When scanning the data, count every line with "definition" in it, and report only the resulting number.

• Dataset entries:
****************

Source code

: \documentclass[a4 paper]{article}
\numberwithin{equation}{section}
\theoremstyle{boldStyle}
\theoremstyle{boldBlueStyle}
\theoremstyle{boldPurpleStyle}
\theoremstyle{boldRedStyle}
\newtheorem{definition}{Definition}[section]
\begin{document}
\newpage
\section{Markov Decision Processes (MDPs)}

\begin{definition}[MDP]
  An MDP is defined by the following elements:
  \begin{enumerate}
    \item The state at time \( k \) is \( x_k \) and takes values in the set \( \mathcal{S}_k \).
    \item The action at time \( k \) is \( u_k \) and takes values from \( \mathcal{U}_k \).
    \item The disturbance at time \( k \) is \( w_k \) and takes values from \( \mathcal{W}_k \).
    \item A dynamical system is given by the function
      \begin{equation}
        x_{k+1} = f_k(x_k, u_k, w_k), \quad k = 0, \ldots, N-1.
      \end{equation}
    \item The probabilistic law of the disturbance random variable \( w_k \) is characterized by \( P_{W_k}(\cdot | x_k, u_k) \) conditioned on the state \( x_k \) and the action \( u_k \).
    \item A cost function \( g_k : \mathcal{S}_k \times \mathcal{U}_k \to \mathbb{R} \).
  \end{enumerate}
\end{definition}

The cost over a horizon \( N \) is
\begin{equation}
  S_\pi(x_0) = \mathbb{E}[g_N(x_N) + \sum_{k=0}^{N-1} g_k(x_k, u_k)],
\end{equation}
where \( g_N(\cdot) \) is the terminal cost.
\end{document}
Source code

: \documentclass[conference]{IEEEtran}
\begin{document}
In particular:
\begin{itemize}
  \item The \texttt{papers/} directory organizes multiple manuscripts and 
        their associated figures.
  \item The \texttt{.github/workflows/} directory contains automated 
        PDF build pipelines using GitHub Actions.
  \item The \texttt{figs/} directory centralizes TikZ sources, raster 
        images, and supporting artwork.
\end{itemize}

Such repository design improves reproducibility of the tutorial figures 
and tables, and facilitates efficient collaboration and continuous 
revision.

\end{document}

****************

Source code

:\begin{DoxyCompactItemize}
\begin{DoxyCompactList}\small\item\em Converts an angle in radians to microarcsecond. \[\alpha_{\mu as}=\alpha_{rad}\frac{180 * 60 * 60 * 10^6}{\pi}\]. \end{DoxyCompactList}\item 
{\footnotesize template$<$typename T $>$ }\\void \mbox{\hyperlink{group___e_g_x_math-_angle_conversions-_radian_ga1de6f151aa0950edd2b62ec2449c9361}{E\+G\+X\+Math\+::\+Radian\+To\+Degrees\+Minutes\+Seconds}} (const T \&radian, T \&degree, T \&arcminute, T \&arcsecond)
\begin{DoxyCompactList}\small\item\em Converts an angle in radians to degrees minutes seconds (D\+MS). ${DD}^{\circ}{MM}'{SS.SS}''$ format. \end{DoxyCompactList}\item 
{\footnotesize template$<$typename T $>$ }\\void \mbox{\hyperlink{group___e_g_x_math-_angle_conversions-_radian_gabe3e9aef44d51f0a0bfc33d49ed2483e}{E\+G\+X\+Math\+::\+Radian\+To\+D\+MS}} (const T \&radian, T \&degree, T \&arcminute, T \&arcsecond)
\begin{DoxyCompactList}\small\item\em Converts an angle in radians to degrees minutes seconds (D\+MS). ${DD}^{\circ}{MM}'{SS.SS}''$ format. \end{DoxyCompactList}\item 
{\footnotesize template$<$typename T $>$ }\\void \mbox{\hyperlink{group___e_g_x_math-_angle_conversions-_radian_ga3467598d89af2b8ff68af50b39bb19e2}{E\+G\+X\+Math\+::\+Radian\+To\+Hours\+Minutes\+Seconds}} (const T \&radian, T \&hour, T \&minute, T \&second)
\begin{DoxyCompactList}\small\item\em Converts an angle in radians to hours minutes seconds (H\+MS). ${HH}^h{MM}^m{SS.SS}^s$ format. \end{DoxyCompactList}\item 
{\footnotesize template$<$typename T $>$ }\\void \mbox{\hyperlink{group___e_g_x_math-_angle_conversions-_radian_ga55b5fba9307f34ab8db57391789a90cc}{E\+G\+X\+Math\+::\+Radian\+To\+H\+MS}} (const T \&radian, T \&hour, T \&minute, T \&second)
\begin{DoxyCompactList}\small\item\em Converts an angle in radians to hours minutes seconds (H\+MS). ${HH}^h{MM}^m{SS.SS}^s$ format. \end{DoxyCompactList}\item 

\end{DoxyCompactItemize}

****************

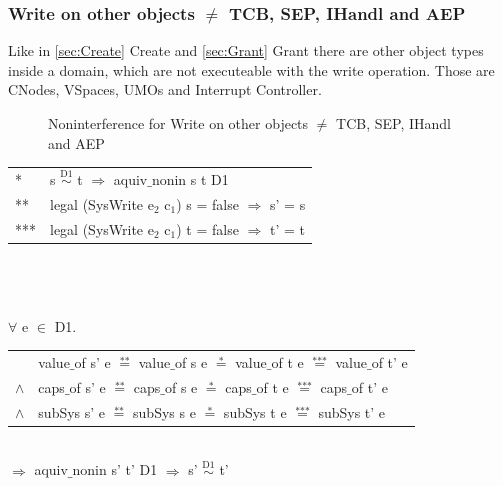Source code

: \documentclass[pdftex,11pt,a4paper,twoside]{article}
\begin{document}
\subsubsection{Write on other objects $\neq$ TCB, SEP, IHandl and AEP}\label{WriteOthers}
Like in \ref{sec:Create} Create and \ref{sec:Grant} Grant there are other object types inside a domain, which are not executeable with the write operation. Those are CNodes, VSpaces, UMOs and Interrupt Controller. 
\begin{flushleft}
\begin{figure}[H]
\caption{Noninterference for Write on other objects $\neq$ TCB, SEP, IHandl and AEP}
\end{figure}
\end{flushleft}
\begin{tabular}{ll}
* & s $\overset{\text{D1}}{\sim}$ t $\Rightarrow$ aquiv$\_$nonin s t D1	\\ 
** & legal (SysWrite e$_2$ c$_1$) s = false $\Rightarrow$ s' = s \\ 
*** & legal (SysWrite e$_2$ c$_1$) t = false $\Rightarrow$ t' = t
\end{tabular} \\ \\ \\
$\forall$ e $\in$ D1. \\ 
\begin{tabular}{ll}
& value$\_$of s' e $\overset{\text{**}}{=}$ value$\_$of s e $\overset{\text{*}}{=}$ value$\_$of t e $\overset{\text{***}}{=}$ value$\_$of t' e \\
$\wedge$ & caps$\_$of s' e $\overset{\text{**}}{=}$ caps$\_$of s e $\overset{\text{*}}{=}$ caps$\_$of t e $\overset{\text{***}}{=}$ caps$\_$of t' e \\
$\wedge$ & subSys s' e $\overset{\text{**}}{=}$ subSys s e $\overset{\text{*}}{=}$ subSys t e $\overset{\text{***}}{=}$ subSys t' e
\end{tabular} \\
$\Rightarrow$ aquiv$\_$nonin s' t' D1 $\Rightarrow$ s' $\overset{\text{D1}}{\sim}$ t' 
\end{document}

****************

• Response: 3